Monday, August 18, 2014

How Obamacare could make filing taxes a nightmare

This tax season will be a messy one for most of Obamacare's 8 million enrollees.

Individuals and families who bought subsidized coverage have been receiving tax credits based on whatever amount they thought they would earn this year. Upon filing taxes, the IRS will reconcile the amount of subsidy received, based on expected income, with the person's actual income.

That's where things can get ugly.

If the person underestimated their income for the year — and got a higher subsidy than they actually deserved — they'll owe the government the difference. But if they overestimated their income, and received too small a subsidy, they'll see a bigger tax return.

How much of a problem is this?

Since most Obamacare enrollees are expected to have significant changes in their incomes, this could be a significant problem.

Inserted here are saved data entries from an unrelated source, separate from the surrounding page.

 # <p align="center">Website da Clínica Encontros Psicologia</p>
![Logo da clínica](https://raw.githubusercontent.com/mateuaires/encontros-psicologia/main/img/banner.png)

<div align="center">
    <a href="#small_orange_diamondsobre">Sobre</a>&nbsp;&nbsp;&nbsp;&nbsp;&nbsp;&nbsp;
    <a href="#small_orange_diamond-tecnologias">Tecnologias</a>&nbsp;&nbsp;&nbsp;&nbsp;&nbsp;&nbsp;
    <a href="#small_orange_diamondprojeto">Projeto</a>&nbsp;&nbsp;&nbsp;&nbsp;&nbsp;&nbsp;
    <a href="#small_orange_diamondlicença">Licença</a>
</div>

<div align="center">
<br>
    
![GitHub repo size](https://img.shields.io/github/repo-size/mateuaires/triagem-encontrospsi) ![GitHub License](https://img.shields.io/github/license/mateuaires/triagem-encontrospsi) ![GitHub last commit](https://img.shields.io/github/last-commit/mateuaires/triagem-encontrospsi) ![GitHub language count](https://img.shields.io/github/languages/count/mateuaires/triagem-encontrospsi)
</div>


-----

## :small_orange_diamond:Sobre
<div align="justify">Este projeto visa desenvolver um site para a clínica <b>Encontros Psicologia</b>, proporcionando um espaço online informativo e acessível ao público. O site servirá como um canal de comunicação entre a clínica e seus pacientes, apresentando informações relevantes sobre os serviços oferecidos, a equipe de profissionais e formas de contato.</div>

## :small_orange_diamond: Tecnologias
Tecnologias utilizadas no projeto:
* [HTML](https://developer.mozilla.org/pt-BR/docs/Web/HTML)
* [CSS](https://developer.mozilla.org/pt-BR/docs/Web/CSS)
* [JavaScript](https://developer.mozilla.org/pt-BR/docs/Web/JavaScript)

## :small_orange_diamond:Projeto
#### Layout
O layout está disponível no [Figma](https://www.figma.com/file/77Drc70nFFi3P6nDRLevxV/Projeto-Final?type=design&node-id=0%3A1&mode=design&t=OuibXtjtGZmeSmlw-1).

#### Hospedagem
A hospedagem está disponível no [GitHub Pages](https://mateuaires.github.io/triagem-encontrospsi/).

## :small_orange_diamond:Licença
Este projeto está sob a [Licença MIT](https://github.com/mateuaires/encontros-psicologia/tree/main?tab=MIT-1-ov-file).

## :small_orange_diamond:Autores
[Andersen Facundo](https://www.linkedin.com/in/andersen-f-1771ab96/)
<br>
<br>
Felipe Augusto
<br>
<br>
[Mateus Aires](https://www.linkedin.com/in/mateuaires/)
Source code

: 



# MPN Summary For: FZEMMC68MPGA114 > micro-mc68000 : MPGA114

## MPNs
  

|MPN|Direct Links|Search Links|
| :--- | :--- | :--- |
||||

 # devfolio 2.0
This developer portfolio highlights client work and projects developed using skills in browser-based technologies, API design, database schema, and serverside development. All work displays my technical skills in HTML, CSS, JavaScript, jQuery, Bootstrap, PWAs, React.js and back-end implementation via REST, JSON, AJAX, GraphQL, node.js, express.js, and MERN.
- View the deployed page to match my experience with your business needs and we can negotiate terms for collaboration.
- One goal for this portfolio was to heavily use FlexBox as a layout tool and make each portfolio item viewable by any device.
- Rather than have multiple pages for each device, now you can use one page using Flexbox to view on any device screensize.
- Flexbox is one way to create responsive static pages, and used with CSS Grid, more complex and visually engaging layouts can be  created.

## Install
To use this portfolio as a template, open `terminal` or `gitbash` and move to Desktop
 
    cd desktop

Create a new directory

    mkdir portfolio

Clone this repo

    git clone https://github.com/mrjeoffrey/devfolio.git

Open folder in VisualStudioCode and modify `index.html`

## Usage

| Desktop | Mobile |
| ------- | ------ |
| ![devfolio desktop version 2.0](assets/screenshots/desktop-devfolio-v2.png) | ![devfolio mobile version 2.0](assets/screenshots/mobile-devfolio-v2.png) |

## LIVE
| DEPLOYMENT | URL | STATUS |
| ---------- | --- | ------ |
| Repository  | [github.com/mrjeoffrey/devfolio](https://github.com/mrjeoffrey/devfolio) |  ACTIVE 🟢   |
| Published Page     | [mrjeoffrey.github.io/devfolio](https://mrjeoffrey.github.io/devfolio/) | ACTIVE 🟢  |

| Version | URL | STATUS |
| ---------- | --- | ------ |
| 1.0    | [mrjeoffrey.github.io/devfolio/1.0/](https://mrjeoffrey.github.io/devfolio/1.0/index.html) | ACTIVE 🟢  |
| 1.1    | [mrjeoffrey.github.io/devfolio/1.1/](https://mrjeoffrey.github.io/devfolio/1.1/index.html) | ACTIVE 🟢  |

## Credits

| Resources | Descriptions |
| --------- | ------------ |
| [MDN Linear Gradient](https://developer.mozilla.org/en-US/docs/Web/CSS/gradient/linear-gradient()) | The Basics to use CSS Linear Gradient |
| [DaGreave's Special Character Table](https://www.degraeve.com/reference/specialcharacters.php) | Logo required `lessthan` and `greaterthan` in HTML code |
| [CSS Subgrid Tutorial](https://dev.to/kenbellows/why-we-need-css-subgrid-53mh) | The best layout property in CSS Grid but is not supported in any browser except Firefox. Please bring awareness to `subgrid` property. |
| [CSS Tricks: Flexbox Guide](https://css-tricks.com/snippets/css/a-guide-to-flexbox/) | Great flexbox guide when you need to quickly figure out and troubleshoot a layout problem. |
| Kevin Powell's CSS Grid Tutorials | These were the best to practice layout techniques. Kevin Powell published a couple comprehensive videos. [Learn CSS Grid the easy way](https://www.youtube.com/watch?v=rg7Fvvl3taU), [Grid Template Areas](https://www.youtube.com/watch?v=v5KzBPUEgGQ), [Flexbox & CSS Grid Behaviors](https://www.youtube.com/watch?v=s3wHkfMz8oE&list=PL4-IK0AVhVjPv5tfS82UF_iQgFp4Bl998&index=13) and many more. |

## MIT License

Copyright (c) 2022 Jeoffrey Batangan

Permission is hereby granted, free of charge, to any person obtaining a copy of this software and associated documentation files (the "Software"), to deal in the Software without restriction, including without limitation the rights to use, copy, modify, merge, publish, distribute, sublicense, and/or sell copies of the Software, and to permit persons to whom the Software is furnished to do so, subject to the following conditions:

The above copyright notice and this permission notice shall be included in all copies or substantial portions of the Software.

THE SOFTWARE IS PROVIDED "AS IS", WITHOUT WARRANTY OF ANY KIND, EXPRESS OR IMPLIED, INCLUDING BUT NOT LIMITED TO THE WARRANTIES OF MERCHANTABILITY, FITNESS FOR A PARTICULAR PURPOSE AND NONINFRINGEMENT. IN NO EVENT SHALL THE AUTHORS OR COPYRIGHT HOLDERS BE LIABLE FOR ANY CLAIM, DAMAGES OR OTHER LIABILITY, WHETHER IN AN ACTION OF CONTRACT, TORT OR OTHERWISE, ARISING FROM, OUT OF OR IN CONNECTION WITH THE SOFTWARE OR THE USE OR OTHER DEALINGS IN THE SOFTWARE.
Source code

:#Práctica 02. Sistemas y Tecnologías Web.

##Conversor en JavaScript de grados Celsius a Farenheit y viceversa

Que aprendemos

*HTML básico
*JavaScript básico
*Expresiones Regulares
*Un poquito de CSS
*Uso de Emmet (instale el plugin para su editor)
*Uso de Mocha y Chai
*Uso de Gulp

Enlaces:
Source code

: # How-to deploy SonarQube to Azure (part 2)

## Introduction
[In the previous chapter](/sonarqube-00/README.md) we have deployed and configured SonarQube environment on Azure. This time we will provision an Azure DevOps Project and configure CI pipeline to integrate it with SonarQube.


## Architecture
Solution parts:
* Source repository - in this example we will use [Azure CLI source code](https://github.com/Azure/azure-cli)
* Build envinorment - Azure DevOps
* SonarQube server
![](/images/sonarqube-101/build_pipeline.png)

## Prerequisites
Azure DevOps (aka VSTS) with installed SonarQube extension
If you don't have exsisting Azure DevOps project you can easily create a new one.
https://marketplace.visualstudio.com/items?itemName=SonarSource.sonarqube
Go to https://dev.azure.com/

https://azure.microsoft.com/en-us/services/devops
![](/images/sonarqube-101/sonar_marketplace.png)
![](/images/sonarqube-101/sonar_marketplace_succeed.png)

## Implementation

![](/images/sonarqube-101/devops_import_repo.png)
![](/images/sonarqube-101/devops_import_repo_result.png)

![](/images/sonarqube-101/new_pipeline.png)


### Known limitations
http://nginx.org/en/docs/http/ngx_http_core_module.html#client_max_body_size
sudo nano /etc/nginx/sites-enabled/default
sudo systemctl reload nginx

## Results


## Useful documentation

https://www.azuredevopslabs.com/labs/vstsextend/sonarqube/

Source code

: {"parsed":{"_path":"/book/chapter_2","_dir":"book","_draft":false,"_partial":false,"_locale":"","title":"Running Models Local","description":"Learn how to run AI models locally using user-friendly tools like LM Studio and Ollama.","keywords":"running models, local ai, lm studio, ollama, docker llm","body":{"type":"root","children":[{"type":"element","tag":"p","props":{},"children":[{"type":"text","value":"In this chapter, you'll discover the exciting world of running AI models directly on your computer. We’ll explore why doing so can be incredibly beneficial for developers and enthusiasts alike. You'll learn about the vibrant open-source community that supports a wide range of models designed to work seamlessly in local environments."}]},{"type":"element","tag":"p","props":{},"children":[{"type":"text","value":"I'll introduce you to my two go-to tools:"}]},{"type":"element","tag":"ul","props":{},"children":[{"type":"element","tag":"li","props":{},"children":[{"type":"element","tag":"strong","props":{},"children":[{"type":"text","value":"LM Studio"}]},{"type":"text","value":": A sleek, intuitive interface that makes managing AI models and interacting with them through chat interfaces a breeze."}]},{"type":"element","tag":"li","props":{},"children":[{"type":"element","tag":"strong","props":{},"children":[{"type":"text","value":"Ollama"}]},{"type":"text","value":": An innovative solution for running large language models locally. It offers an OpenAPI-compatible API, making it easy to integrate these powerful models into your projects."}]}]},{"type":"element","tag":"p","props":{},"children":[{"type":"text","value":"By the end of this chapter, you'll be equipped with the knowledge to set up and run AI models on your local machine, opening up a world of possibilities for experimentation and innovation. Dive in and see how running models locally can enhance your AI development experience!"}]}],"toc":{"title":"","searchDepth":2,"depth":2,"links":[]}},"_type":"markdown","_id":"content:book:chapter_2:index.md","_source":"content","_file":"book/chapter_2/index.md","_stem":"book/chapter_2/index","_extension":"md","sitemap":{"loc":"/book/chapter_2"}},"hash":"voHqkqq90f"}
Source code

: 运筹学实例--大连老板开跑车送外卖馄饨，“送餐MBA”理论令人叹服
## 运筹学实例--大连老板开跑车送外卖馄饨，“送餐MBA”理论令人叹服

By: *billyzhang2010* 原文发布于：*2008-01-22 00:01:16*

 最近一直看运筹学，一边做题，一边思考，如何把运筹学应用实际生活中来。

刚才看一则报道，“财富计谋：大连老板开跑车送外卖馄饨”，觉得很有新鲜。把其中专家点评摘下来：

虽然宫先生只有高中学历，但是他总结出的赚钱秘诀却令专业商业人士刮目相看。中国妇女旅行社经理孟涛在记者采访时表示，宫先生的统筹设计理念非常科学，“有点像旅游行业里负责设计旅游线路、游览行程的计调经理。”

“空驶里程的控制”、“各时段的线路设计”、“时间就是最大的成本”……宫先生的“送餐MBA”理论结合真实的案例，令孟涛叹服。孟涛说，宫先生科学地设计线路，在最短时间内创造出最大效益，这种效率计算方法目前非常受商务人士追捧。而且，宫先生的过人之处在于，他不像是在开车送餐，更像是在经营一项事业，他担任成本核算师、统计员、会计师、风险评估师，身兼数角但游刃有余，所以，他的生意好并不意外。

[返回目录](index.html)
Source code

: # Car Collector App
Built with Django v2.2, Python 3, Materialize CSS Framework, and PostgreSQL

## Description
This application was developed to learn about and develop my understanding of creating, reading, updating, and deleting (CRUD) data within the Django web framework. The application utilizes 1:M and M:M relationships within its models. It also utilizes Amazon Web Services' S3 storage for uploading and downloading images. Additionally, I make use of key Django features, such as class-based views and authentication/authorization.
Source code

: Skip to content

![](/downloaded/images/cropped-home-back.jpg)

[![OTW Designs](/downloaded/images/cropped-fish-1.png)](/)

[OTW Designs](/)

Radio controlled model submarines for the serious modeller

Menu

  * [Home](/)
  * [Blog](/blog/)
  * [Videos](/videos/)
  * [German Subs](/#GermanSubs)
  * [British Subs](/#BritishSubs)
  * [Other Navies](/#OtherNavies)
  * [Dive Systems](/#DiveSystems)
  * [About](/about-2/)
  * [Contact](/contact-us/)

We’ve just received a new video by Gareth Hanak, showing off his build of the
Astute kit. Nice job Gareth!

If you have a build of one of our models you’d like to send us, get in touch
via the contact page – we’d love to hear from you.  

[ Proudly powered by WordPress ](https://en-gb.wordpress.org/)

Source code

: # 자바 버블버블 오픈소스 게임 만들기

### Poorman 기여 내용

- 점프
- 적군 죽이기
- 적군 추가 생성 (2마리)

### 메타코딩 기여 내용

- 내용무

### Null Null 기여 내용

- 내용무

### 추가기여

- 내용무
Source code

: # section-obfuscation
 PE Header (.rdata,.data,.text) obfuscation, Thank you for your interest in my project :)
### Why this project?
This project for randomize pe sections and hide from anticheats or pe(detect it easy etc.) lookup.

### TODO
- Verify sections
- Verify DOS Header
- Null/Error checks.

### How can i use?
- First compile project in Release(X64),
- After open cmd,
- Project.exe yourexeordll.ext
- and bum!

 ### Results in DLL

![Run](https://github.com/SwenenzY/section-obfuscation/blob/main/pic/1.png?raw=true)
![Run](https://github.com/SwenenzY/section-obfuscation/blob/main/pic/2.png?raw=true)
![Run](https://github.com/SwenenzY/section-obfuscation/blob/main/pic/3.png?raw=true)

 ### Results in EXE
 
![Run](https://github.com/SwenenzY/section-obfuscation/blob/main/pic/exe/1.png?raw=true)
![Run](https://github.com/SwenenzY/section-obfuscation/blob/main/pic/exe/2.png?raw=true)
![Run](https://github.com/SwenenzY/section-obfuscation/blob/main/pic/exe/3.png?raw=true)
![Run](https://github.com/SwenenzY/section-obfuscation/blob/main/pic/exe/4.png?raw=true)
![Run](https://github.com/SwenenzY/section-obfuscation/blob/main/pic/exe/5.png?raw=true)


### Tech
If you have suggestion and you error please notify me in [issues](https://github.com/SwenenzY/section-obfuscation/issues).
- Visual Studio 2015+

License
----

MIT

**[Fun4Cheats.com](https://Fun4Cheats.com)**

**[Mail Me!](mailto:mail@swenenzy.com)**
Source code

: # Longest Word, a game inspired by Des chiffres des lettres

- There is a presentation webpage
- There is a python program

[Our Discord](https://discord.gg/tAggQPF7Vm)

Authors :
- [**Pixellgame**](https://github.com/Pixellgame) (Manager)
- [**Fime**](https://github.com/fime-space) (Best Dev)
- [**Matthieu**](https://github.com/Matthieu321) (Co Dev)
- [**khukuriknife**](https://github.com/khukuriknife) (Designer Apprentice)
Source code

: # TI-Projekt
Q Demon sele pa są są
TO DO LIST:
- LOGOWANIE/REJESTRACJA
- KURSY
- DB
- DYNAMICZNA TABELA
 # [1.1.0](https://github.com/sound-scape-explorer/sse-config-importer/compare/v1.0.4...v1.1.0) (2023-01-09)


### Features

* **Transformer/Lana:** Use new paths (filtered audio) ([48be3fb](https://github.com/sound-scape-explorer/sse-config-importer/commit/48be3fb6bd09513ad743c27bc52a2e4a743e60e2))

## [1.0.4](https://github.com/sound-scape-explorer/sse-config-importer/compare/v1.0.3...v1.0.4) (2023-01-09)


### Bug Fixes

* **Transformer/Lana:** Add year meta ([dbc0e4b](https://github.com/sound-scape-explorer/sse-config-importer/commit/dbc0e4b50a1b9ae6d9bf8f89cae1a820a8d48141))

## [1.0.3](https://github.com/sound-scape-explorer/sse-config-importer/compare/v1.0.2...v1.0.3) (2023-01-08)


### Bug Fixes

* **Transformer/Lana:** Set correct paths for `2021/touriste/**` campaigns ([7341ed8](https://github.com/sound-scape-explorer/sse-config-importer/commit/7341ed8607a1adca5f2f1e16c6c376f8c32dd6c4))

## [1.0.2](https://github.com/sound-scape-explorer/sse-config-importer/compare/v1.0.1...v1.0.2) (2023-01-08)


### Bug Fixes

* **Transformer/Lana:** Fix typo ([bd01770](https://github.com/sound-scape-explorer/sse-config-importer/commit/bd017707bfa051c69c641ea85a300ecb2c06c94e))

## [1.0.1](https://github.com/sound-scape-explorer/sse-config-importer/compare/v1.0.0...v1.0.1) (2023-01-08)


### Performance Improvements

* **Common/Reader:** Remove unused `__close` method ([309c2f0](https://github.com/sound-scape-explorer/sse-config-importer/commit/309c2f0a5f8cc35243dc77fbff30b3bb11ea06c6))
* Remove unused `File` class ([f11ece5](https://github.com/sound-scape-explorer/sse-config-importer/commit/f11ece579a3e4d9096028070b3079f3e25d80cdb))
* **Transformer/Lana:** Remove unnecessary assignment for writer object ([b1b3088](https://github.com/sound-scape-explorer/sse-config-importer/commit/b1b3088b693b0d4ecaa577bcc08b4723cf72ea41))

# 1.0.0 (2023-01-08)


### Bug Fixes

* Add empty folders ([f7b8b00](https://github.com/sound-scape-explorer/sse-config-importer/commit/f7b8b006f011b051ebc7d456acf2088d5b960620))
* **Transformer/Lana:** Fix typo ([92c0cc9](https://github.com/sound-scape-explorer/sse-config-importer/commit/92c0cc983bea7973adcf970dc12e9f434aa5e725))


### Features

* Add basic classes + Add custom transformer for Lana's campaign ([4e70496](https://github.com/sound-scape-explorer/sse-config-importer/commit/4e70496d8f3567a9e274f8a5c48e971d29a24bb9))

"Income volatility is much higher among those who were uninsured before reform than among those who had insurance," says George Brandes, vice president for health care programs at Jackson Hewitt Tax Service. "Many people with stable, salaried jobs already had health insurance through their employers."

In a 2013 Health Affairs paper, economists estimated that over 98 percent of enrollees on the California exchange would have some change in their income from one year to the next (they looked at 2018 and 2019).

Their analysis suggests that 38.4 percent of enrollees receiving subsidies would owe the government some kind of repayment if individuals never reported income changes to the exchange. Another 41 percent would receive tax refunds, because they would become eligible for bigger subsidies over the year. People can reduce these uncertainties by updating their information if and when their income changes.

The health law places limits on how much tax credit reconciliation could slam most enrollees. The limit ranges from $600 for low-income families up to $2,500 for those who earn more. Though capped, these sums still represent substantial financial shocks to low-income families.

"From Jackson Hewitt's perspective, the repayment liability caps do offer consumers some level of protection and predictability," Brandes said. "We have some sense of the order of magnitude that this is going to have on our customers."

But if income for the year was over 400 percent of the federal poverty line (about $95,000 for a family of four), the family is obligated to repay the subsidy in its entirety when filing taxes.

"One number in that study that really jumps out: 19 percent of households between 250 and 400 percent of the federal poverty line could wind up above that 400 percent threshold, which means the caps wouldn't apply to them. Then they're on the hook for the full face value of the tax credit," Brandes said. "That's one group where we're paying particular attention."

Perhaps softening the impact, repayments owed for overly-generous subsidies would take the form of lower tax refunds for many families.

"Having to repay a health insurance exchange subsidy might not necessarily mean that money will be owed to the IRS," the Health Affairs authors write. "Of the 132 million Americans who filed income tax returns in 2009, 83 percent received refunds, and 17 percent owed additional taxes."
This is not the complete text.